The effort to promote and enforce infant baptism, by ecclesiastical
enactments merely, is absurd. We must fertilize the soil, not spread
glass sashes over the plants. Give Christians right views and feelings
about their covenant privileges and duties; disabuse them of their
mistakes about the severance of the Old Testament from the New; teach
them to look at Abraham, not as a decayed peer, or an old Jew, but as
the founder of the church of all ages, to whom Almighty God virtually
said, 'On this rock I will build my church,'--Abraham being the first
foundation stone, waiting for apostles to be added with him, and, as our
great representative, bearing in his hand the covenant made with him for
us, as well, as for the other great branch of the family of God; show
them that baptism is now the initiating ordinance, and that the old
covenant was never repealed, though the seal be changed; let them see
what it is to have God in covenant with them to be the God of their
seed; and, withal, let us correct, or modify, the intense anti-papal
jealousy of the Christian rites, which makes us all, unconsciously,
verge to the opposite extreme, thus missing the divinely-appointed
intention and use which there is in our two simple ordinances; and then,
with the revival of such spiritual views and feelings, and, as a
consequence, with greater reference in the prayers of Christians, public
and private, to the subject, the practice of children's baptism will
increase, as surely as accessions to the Lord's table increase when
people come to have Christ in them the hope of glory.
We, ministers, can do very much to promote a love for the ordinance in
many ways. We ought to make it convenient and pleasant by all the
expedients within our power. I like the practice which you speak of, in
your church, of the mother remaining with the child in the anteroom till
the introductory services and the loud organ-playing are over. Does
your pastor pour water into the child's face and eyes, and then begin
the words of baptism? I presume not; but I have seen it done. We should
not touch the child's head till near the close of the baptismal formula;
and then so that the child will not see the arm move toward it.

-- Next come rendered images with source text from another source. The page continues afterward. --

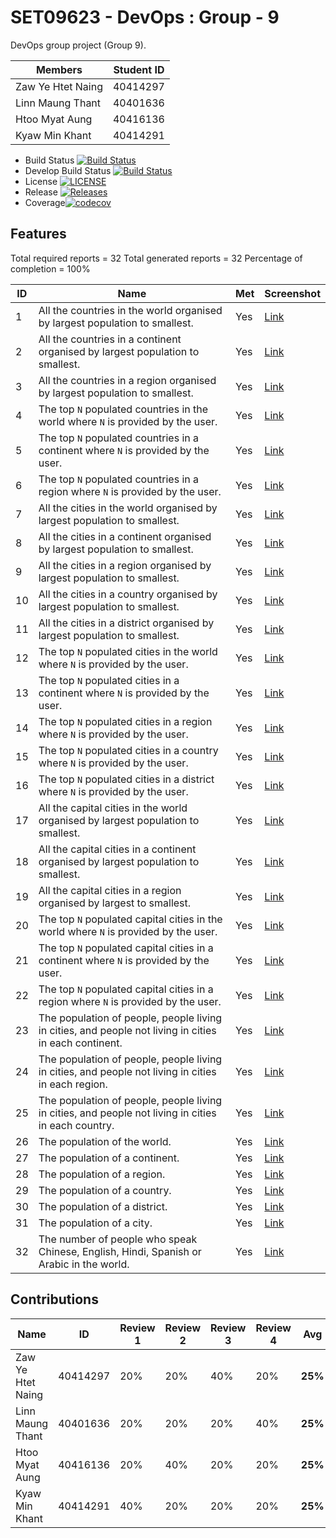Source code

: # SET09623 - DevOps : Group - 9

DevOps group project (Group 9).

| Members | Student ID |
| --- | --- |
| Zaw Ye Htet Naing | 40414297 |
| Linn Maung Thant | 40401636 |
| Htoo Myat Aung | 40416136 |
| Kyaw Min Khant | 40414291 |

- Build Status [![Build Status](https://travis-ci.org/zawye-imu/nproject-9.svg?branch=master)](https://travis-ci.org/zawye-imu/nproject-9)
- Develop Build Status [![Build Status](https://travis-ci.org/zawye-imu/nproject-9.svg?branch=develop)](https://travis-ci.org/zawye-imu/nproject-9)
- License [![LICENSE](https://img.shields.io/github/license/zawye-imu/nproject-9.svg?style=flat-square)](https://github.com/zawye-imu/nproject-9/blob/master/LICENSE)
- Release [![Releases](https://img.shields.io/github/release/zawye-imu/nproject-9/all.svg?style=flat-square)](https://github.com/zawye-imu/nproject-9/releases)
- Coverage[![codecov](https://codecov.io/gh/zawye-imu/nproject-9/branch/master/graph/badge.svg)](https://codecov.io/gh/zawye-imu/nproject-9)

## Features

Total required reports = 32
Total generated reports = 32
Percentage of completion = 100%

| ID  | Name | Met | Screenshot |
|-----|------|-----|------------|
| 1   | All the countries in the world organised by largest population to smallest. | Yes | [Link](img/1.png) |
| 2   | All the countries in a continent organised by largest population to smallest. | Yes | [Link](img/2.png) |
| 3   | All the countries in a region organised by largest population to smallest. | Yes | [Link](img/3.png) |
| 4   | The top `N` populated countries in the world where `N` is provided by the user. | Yes | [Link](img/4.png) |
| 5   | The top `N` populated countries in a continent where `N` is provided by the user. | Yes | [Link](img/5.png) |
| 6   | The top `N` populated countries in a region where `N` is provided by the user. | Yes | [Link](img/6.png) |
| 7   | All the cities in the world organised by largest population to smallest. | Yes | [Link](img/7.png) |
| 8   | All the cities in a continent organised by largest population to smallest. | Yes | [Link](img/8.png) |
| 9   | All the cities in a region organised by largest population to smallest. | Yes | [Link](img/9.png) |
| 10  | All the cities in a country organised by largest population to smallest. | Yes | [Link](img/10.png) |
| 11  | All the cities in a district organised by largest population to smallest. | Yes | [Link](img/11.png) |
| 12  | The top `N` populated cities in the world where `N` is provided by the user. | Yes | [Link](img/12.png) |
| 13  | The top `N` populated cities in a continent where `N` is provided by the user. | Yes | [Link](img/13.png) |
| 14  | The top `N` populated cities in a region where `N` is provided by the user. | Yes | [Link](img/14.png) |
| 15  | The top `N` populated cities in a country where `N` is provided by the user. | Yes | [Link](img/15.png) |
| 16  | The top `N` populated cities in a district where `N` is provided by the user. | Yes | [Link](img/16.png) |
| 17  | All the capital cities in the world organised by largest population to smallest. | Yes | [Link](img/17.png) |
| 18  | All the capital cities in a continent organised by largest population to smallest. | Yes | [Link](img/18.png) |
| 19  | All the capital cities in a region organised by largest to smallest. | Yes | [Link](img/19.png) |Contribution
| 20  | The top `N` populated capital cities in the world  where `N` is provided by the user. | Yes | [Link](img/20.png) |
| 21  | The top `N` populated capital cities in a continent where `N` is provided by the user. | Yes | [Link](img/21.png) |
| 22  | The top `N` populated capital cities in a region where `N` is provided by the user. | Yes | [Link](img/22.png) |
| 23  | The population of people, people living in cities, and people not living in cities in each continent. | Yes | [Link](img/23.png) |
| 24  | The population of people, people living in cities, and people not living in cities in each region. | Yes | [Link](img/24.png) |
| 25  | The population of people, people living in cities, and people not living in cities in each country. | Yes | [Link](img/25.png) |
| 26  | The population of the world. | Yes | [Link](img/26.png) |
| 27  | The population of a continent. | Yes | [Link](img/27.png) |
| 28  | The population of a region. | Yes | [Link](img/28.png) |
| 29  | The population of a country. | Yes | [Link](img/29.png) |
| 30  | The population of a district. | Yes | [Link](img/30.png) |
| 31  | The population of a city. | Yes | [Link](img/31.png) |
| 32  | The number of people who speak Chinese, English, Hindi, Spanish or Arabic in the world. | Yes | [Link](img/32.png) |

## Contributions

|        Name       |     ID    | Review 1 | Review 2 | Review 3 | Review 4 |   Avg   |
|------------------ |-----------|----------|----------|----------|----------|---------|
| Zaw Ye Htet Naing | 40414297  | 20%      | 20%      | 40%      | 20%      | **25%** |
| Linn Maung Thant  | 40401636  | 20%      | 20%      | 20%      | 40%      | **25%** |
| Htoo Myat Aung    | 40416136  | 20%      | 40%      | 20%      | 20%      | **25%** |
| Kyaw Min Khant    | 40414291  | 40%      | 20%      | 20%      | 20%      | **25%** |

Much can be done by these simple expedients to promote a quiet and
pleasant attendance upon the delightful rite. I like the practice, in
your church, of chanting low some appropriate words of Scripture before
and after the baptism.
I am constrained to say, though with diffidence, that I fear some of my
good brethren give erroneous impressions by what they say of the
church-membership of children. They push it to extremes. They discuss
the question, What shall be done with baptized children, who, on
arriving at years of understanding, refuse to enter into covenant with
God? Church censures are asserted by some to be proper in such cases,
even to excommunication, or interference in some judicial way by the
church. So long as I believe in regeneration by the Holy Spirit, I
cannot feel that baptized children, as such, are, in any sense
whatever, in which the term is generally received among men, _members_
of the church of Christ; while, in another and most important sense,
they do belong to the church, hold a relation to it, and are a part of
it. Strictly speaking, and in the highest spiritual sense, they are not
even "the lambs of Christ's flock;" for lambs have the nature of sheep;
but the children of believers are, by nature, children of wrath, even as
others. And yet, in another sense, they hold a most important relation
to the flock of Christ, as no other children do. In its most important
sense, they are not to the church even what they are to the state; they
have no place whatever in the invisible church,--the church which is
saved,--till they are born again. If children are regenerated by the act
of baptism, of course it is otherwise; but, not believing this, I am
clear that the baptized child of a believer differs from any other
unregenerate child, who is not baptized, only in this: that God looks
upon it with peculiar interest and love, and that it is surrounded with
special and peculiar privileges, opportunities, promises, and hopes,
with regard to its being brought to repentance and saving faith in
Christ; and by baptism it is initiated into special relationship to the
people of God. The church also has special duties with regard to it.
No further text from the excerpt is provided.